Unfortunately (or perhaps fortunately) for the humorist in all of us, Justin Wolfers posts to the New York Times' Freakonomics blog, but is not actually an author of the recent Freakonomics sequel, Superfreakonomics. (If you picked up on my reluctance to appear implicitly favorable toward the Freakonomists in my previous post, it's largely because of what I've read about Chapter 5 of that sequel, on geoengineering and global climate change---see, for example, this.) Nevertheless, the paper by Wolfers and his Wharton colleague Betsey Stevenson, titled Subjective and objective indicators of racial progress, looks interesting. A rough summary would be that in the US, black or African-American people's self-reported level of happiness has increased substantially since the mid-1980s. Although it is still lower, even controlling for other circumstances like average income, than for white Americans, the gap has narrowed. The overall gap (not controlling for income) has also narrowed, but the narrowing appears not to be due to increases in income, but appears due to other factors; Wolfers and Stevenson suspect, but have no direct data to indicate this, that it is due to the decrease in racism black people encounter in day to day life.
There's some bad news for some of us in the conclusion to their Section II:
Comparing these various estimates, we find that controlling for measurable differences in the lives of blacks and whites explains about one-third of the black-white happiness gap in the 1970s and much of this is due to the differences in income between blacks and whites. Turning to the trends over time we see that little of the change over time is explained by the controls. In all specifications the black-white happiness gap—measured relative to the standard deviation of happiness—is closing at a rate of about 0.5 per century. However, this relative change is composed of both a decrease in the happiness of whites and an increase in the happiness of blacks; the decrease in the happiness of whites is larger once controls for objective indicators have been taken into account. Finally, while the racial happiness gap remains large, around two-thirds of this can be explained by differences in observable characteristics.

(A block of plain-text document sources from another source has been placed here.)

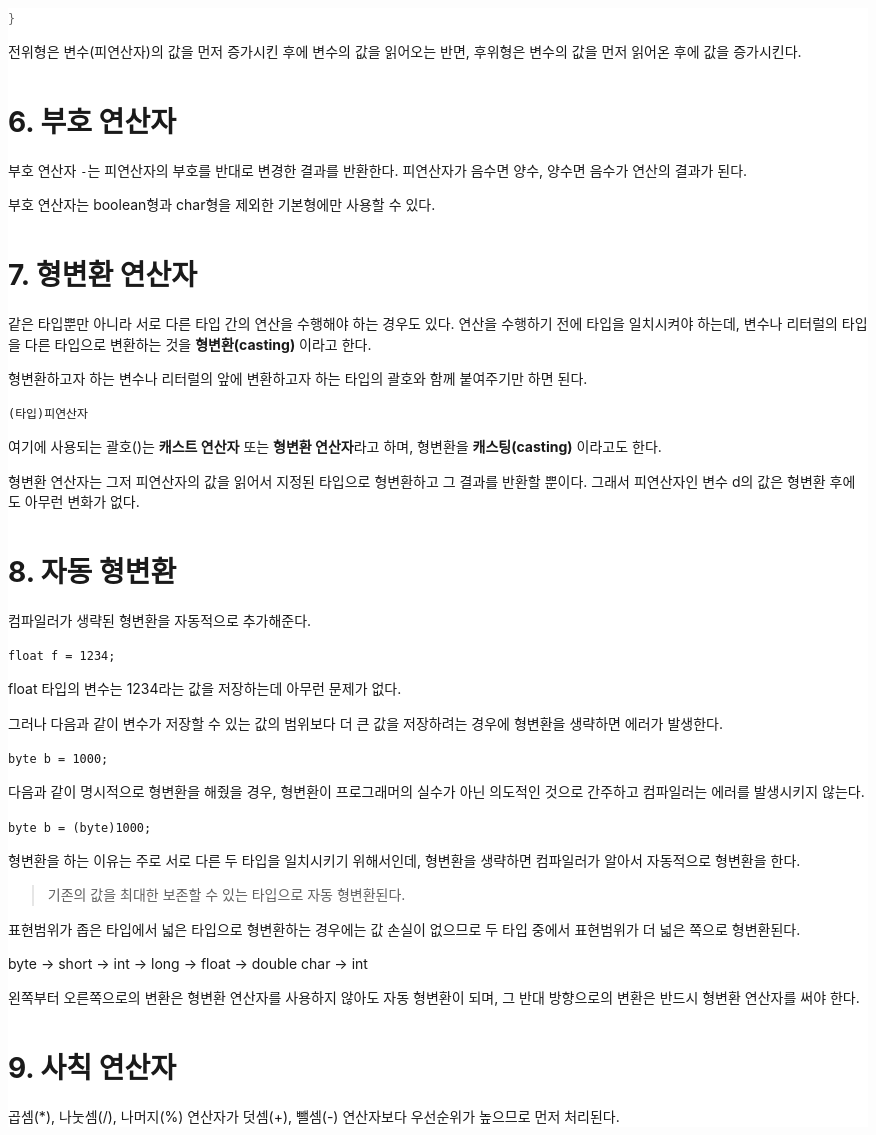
 ```java
}

```

전위형은 변수(피연산자)의 값을 먼저 증가시킨 후에 변수의 값을 읽어오는 반면, 후위형은 변수의 값을 먼저 읽어온 후에 값을 증가시킨다.

# 6. 부호 연산자

부호 연산자 `-`는 피연산자의 부호를 반대로 변경한 결과를 반환한다. 피연산자가 음수면 양수, 양수면 음수가 연산의 결과가 된다.

부호 연산자는 boolean형과 char형을 제외한 기본형에만 사용할 수 있다.

# 7. 형변환 연산자

같은 타입뿐만 아니라 서로 다른 타입 간의 연산을 수행해야 하는 경우도 있다. 연산을 수행하기 전에 타입을 일치시켜야 하는데, 변수나 리터럴의 타입을 다른 타입으로 변환하는 것을 **형변환(casting)** 이라고 한다.

형변환하고자 하는 변수나 리터럴의 앞에 변환하고자 하는 타입의 괄호와 함께 붙여주기만 하면 된다.

`(타입)피연산자`

여기에 사용되는 괄호()는 **캐스트 연산자** 또는 **형변환 연산자**라고 하며, 형변환을 **캐스팅(casting)** 이라고도 한다.

형변환 연산자는 그저 피연산자의 값을 읽어서 지정된 타입으로 형변환하고 그 결과를 반환할 뿐이다. 그래서 피연산자인 변수 d의 값은 형변환 후에도 아무런 변화가 없다.

# 8. 자동 형변환

컴파일러가 생략된 형변환을 자동적으로 추가해준다.

`float f = 1234;`

float 타입의 변수는 1234라는 값을 저장하는데 아무런 문제가 없다.

그러나 다음과 같이 변수가 저장할 수 있는 값의 범위보다 더 큰 값을 저장하려는 경우에 형변환을 생략하면 에러가 발생한다.

`byte b = 1000;`

다음과 같이 명시적으로 형변환을 해줬을 경우, 형변환이 프로그래머의 실수가 아닌 의도적인 것으로 간주하고 컴파일러는 에러를 발생시키지 않는다.

`byte b = (byte)1000;`

형변환을 하는 이유는 주로 서로 다른 두 타입을 일치시키기 위해서인데, 형변환을 생략하면 컴파일러가 알아서 자동적으로 형변환을 한다.

> 기존의 값을 최대한 보존할 수 있는 타입으로 자동 형변환된다.

표현범위가 좁은 타입에서 넓은 타입으로 형변환하는 경우에는 값 손실이 없으므로 두 타입 중에서 표현범위가 더 넓은 쪽으로 형변환된다.

byte -> short -> int -> long -> float -> double
			char -> int

왼쪽부터 오른쪽으로의 변환은 형변환 연산자를 사용하지 않아도 자동 형변환이 되며, 그 반대 방향으로의 변환은 반드시 형변환 연산자를 써야 한다.

# 9. 사칙 연산자

곱셈(\*), 나눗셈(\/), 나머지(%) 연산자가 덧셈(+), 뺄셈(-) 연산자보다 우선순위가 높으므로 먼저 처리된다.
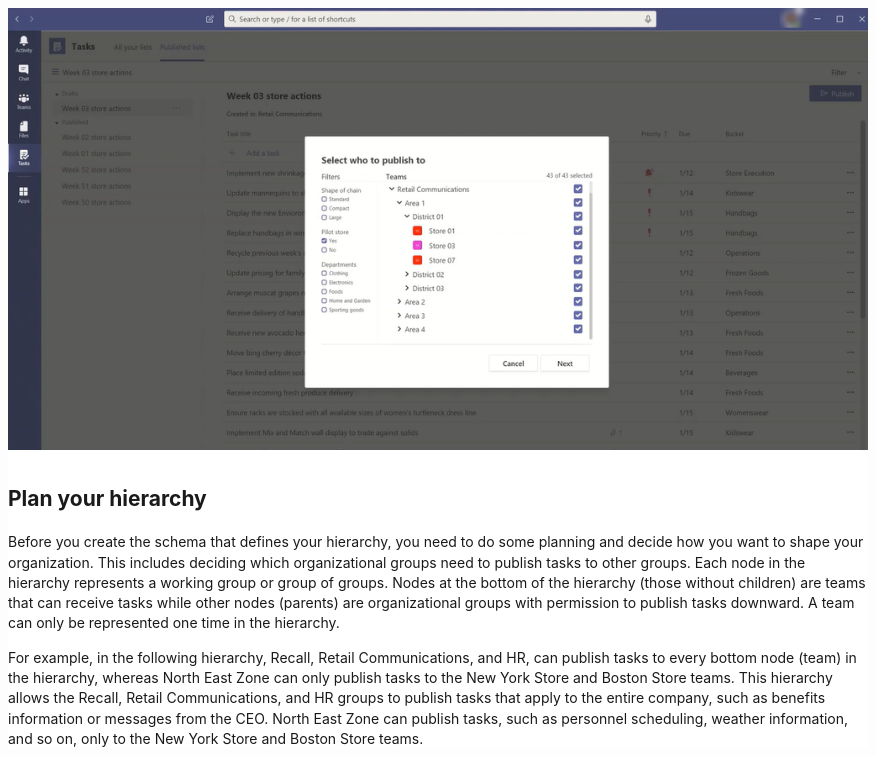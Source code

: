 ![Screenshot of task publishing](media/manage-tasks-app-publish.png)

## Plan your hierarchy

Before you create the schema that defines your hierarchy, you need to do some planning and decide how you want to shape your organization. This includes deciding which organizational groups need to publish tasks to other groups. Each node in the hierarchy represents a working group or group of groups. Nodes at the bottom of the hierarchy (those without children) are teams that can receive tasks while other nodes (parents) are organizational groups with permission to publish tasks downward. A team can only be represented one time in the hierarchy.

For example, in the following hierarchy, Recall, Retail Communications, and HR, can publish tasks to every bottom node (team) in the hierarchy, whereas North East Zone can only publish tasks to the New York Store and Boston Store teams. This hierarchy allows the Recall, Retail Communications, and HR groups to publish tasks that apply to the entire company, such as benefits information or messages from the CEO. North East Zone can publish tasks, such as personnel scheduling, weather information, and so on, only to the New York Store and Boston Store teams.
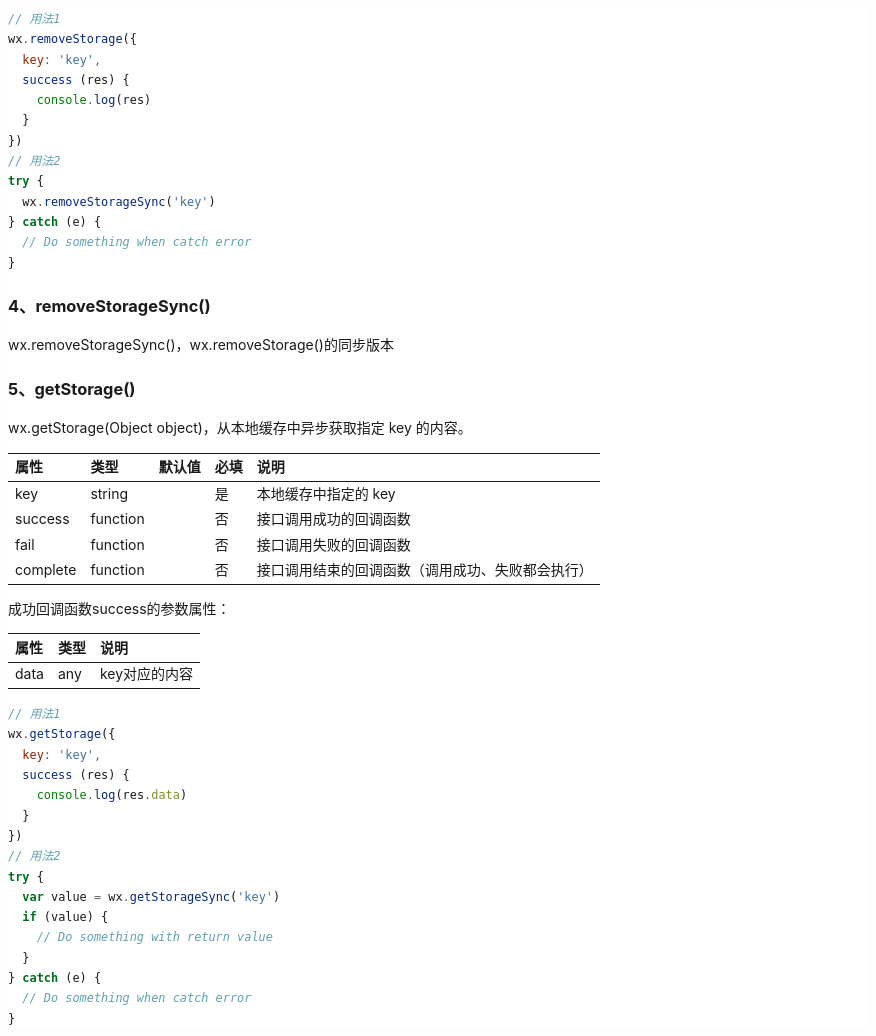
 ```js
// 用法1
wx.removeStorage({
  key: 'key',
  success (res) {
    console.log(res)
  }
})
// 用法2
try {
  wx.removeStorageSync('key')
} catch (e) {
  // Do something when catch error
}
```

### 4、removeStorageSync()

wx.removeStorageSync()，wx.removeStorage()的同步版本

### 5、getStorage()

wx.getStorage(Object object)，从本地缓存中异步获取指定 key 的内容。

| 属性     | 类型     | 默认值 | 必填 | 说明                                             |
| :------- | :------- | :----- | :--- | :----------------------------------------------- |
| key      | string   |        | 是   | 本地缓存中指定的 key                             |
| success  | function |        | 否   | 接口调用成功的回调函数                           |
| fail     | function |        | 否   | 接口调用失败的回调函数                           |
| complete | function |        | 否   | 接口调用结束的回调函数（调用成功、失败都会执行） |

成功回调函数success的参数属性：

| 属性 | 类型 | 说明          |
| :--- | :--- | :------------ |
| data | any  | key对应的内容 |

```js
// 用法1
wx.getStorage({
  key: 'key',
  success (res) {
    console.log(res.data)
  }
})
// 用法2
try {
  var value = wx.getStorageSync('key')
  if (value) {
    // Do something with return value
  }
} catch (e) {
  // Do something when catch error
}
```
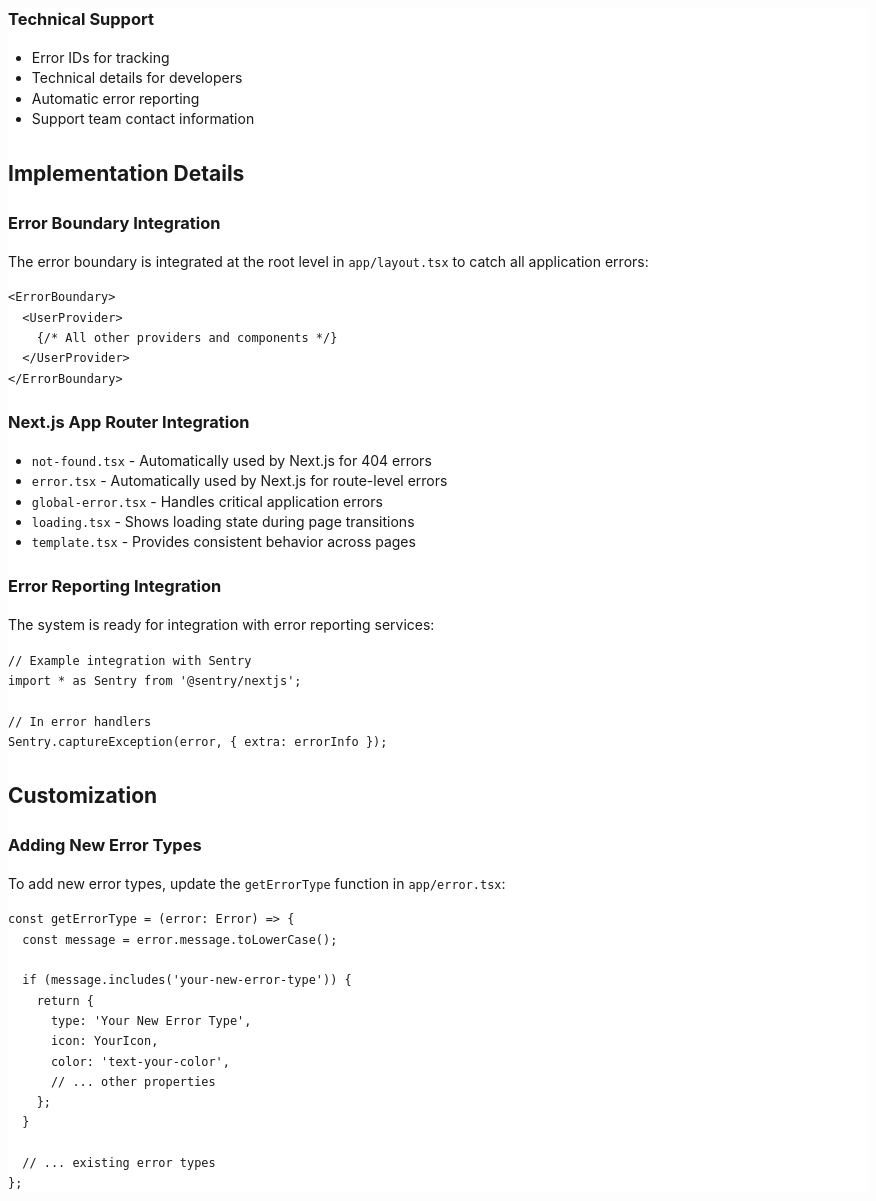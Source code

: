 ### Technical Support
- Error IDs for tracking
- Technical details for developers
- Automatic error reporting
- Support team contact information

## Implementation Details

### Error Boundary Integration
The error boundary is integrated at the root level in `app/layout.tsx` to catch all application errors:

```tsx
<ErrorBoundary>
  <UserProvider>
    {/* All other providers and components */}
  </UserProvider>
</ErrorBoundary>
```

### Next.js App Router Integration
- `not-found.tsx` - Automatically used by Next.js for 404 errors
- `error.tsx` - Automatically used by Next.js for route-level errors
- `global-error.tsx` - Handles critical application errors
- `loading.tsx` - Shows loading state during page transitions
- `template.tsx` - Provides consistent behavior across pages

### Error Reporting Integration
The system is ready for integration with error reporting services:

```tsx
// Example integration with Sentry
import * as Sentry from '@sentry/nextjs';

// In error handlers
Sentry.captureException(error, { extra: errorInfo });
```

## Customization

### Adding New Error Types
To add new error types, update the `getErrorType` function in `app/error.tsx`:

```tsx
const getErrorType = (error: Error) => {
  const message = error.message.toLowerCase();
  
  if (message.includes('your-new-error-type')) {
    return {
      type: 'Your New Error Type',
      icon: YourIcon,
      color: 'text-your-color',
      // ... other properties
    };
  }
  
  // ... existing error types
};
```
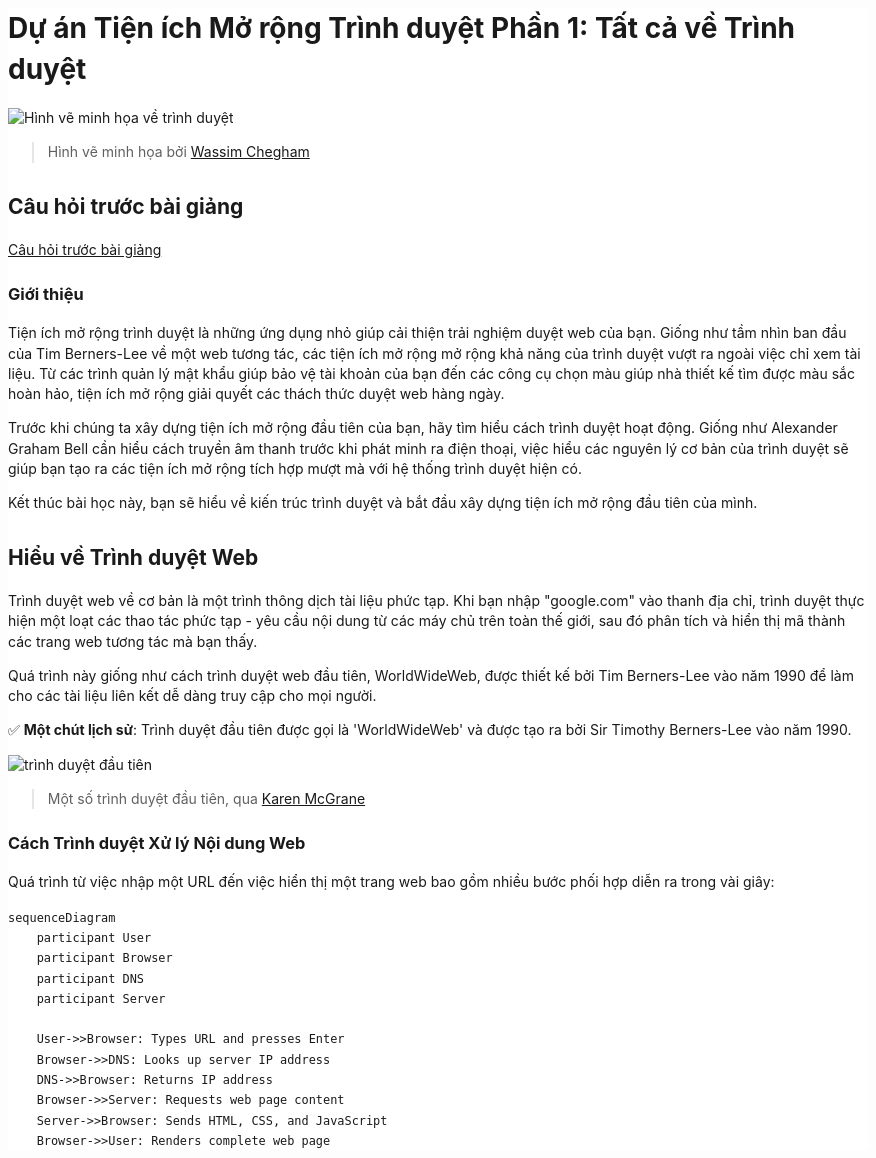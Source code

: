 
# Dự án Tiện ích Mở rộng Trình duyệt Phần 1: Tất cả về Trình duyệt

![Hình vẽ minh họa về trình duyệt](../../../../translated_images/browser.60317c9be8b7f84adce43e30bff8d47a1ae15793beab762317b2bc6b74337c1a.vi.jpg)
> Hình vẽ minh họa bởi [Wassim Chegham](https://dev.to/wassimchegham/ever-wondered-what-happens-when-you-type-in-a-url-in-an-address-bar-in-a-browser-3dob)

## Câu hỏi trước bài giảng

[Câu hỏi trước bài giảng](https://ff-quizzes.netlify.app/web/quiz/23)

### Giới thiệu

Tiện ích mở rộng trình duyệt là những ứng dụng nhỏ giúp cải thiện trải nghiệm duyệt web của bạn. Giống như tầm nhìn ban đầu của Tim Berners-Lee về một web tương tác, các tiện ích mở rộng mở rộng khả năng của trình duyệt vượt ra ngoài việc chỉ xem tài liệu. Từ các trình quản lý mật khẩu giúp bảo vệ tài khoản của bạn đến các công cụ chọn màu giúp nhà thiết kế tìm được màu sắc hoàn hảo, tiện ích mở rộng giải quyết các thách thức duyệt web hàng ngày.

Trước khi chúng ta xây dựng tiện ích mở rộng đầu tiên của bạn, hãy tìm hiểu cách trình duyệt hoạt động. Giống như Alexander Graham Bell cần hiểu cách truyền âm thanh trước khi phát minh ra điện thoại, việc hiểu các nguyên lý cơ bản của trình duyệt sẽ giúp bạn tạo ra các tiện ích mở rộng tích hợp mượt mà với hệ thống trình duyệt hiện có.

Kết thúc bài học này, bạn sẽ hiểu về kiến trúc trình duyệt và bắt đầu xây dựng tiện ích mở rộng đầu tiên của mình.

## Hiểu về Trình duyệt Web

Trình duyệt web về cơ bản là một trình thông dịch tài liệu phức tạp. Khi bạn nhập "google.com" vào thanh địa chỉ, trình duyệt thực hiện một loạt các thao tác phức tạp - yêu cầu nội dung từ các máy chủ trên toàn thế giới, sau đó phân tích và hiển thị mã thành các trang web tương tác mà bạn thấy.

Quá trình này giống như cách trình duyệt web đầu tiên, WorldWideWeb, được thiết kế bởi Tim Berners-Lee vào năm 1990 để làm cho các tài liệu liên kết dễ dàng truy cập cho mọi người.

✅ **Một chút lịch sử**: Trình duyệt đầu tiên được gọi là 'WorldWideWeb' và được tạo ra bởi Sir Timothy Berners-Lee vào năm 1990.

![trình duyệt đầu tiên](../../../../translated_images/earlybrowsers.d984b711cdf3a42ddac919d46c4b5ca7232f68ccfbd81395e04e5a64c0015277.vi.jpg)
> Một số trình duyệt đầu tiên, qua [Karen McGrane](https://www.slideshare.net/KMcGrane/week-4-ixd-history-personal-computing)

### Cách Trình duyệt Xử lý Nội dung Web

Quá trình từ việc nhập một URL đến việc hiển thị một trang web bao gồm nhiều bước phối hợp diễn ra trong vài giây:

```mermaid
sequenceDiagram
    participant User
    participant Browser
    participant DNS
    participant Server
    
    User->>Browser: Types URL and presses Enter
    Browser->>DNS: Looks up server IP address
    DNS->>Browser: Returns IP address
    Browser->>Server: Requests web page content
    Server->>Browser: Sends HTML, CSS, and JavaScript
    Browser->>User: Renders complete web page
```
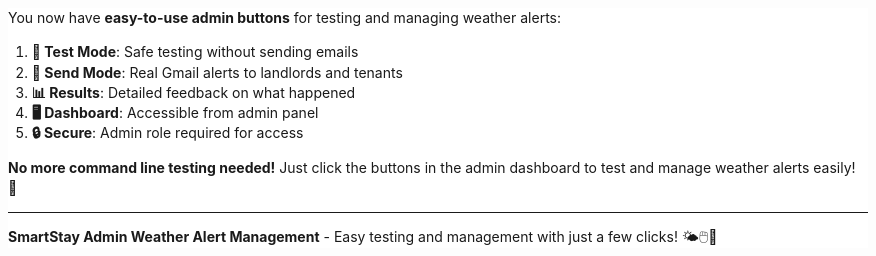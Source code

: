 You now have **easy-to-use admin buttons** for testing and managing weather alerts:

1. **🧪 Test Mode**: Safe testing without sending emails
2. **📧 Send Mode**: Real Gmail alerts to landlords and tenants
3. **📊 Results**: Detailed feedback on what happened
4. **🖥️ Dashboard**: Accessible from admin panel
5. **🔒 Secure**: Admin role required for access

**No more command line testing needed!** Just click the buttons in the admin dashboard to test and manage weather alerts easily! 🎉

---

**SmartStay Admin Weather Alert Management** - Easy testing and management with just a few clicks! 🌤️🖱️📧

White folks, it seems, have been getting less happy---an effect that is only made more pronounced by controlling for other measurable factors. Actually, Stevenson and Wolfers (2009) claim that this is mostly due to a decrease in happiness among white women.
Reading the paper is recommended as a look at a simple piece of modern social science research, how it tries to control for potentially confounding effects, and how tricky it is to deduce correlation from causation. (An example of the latter: "one reason that married people report substantially greater happiness in a cross-section is that happy people are more likely than unhappy people to marry (Stevenson and Wolfers 2007)".)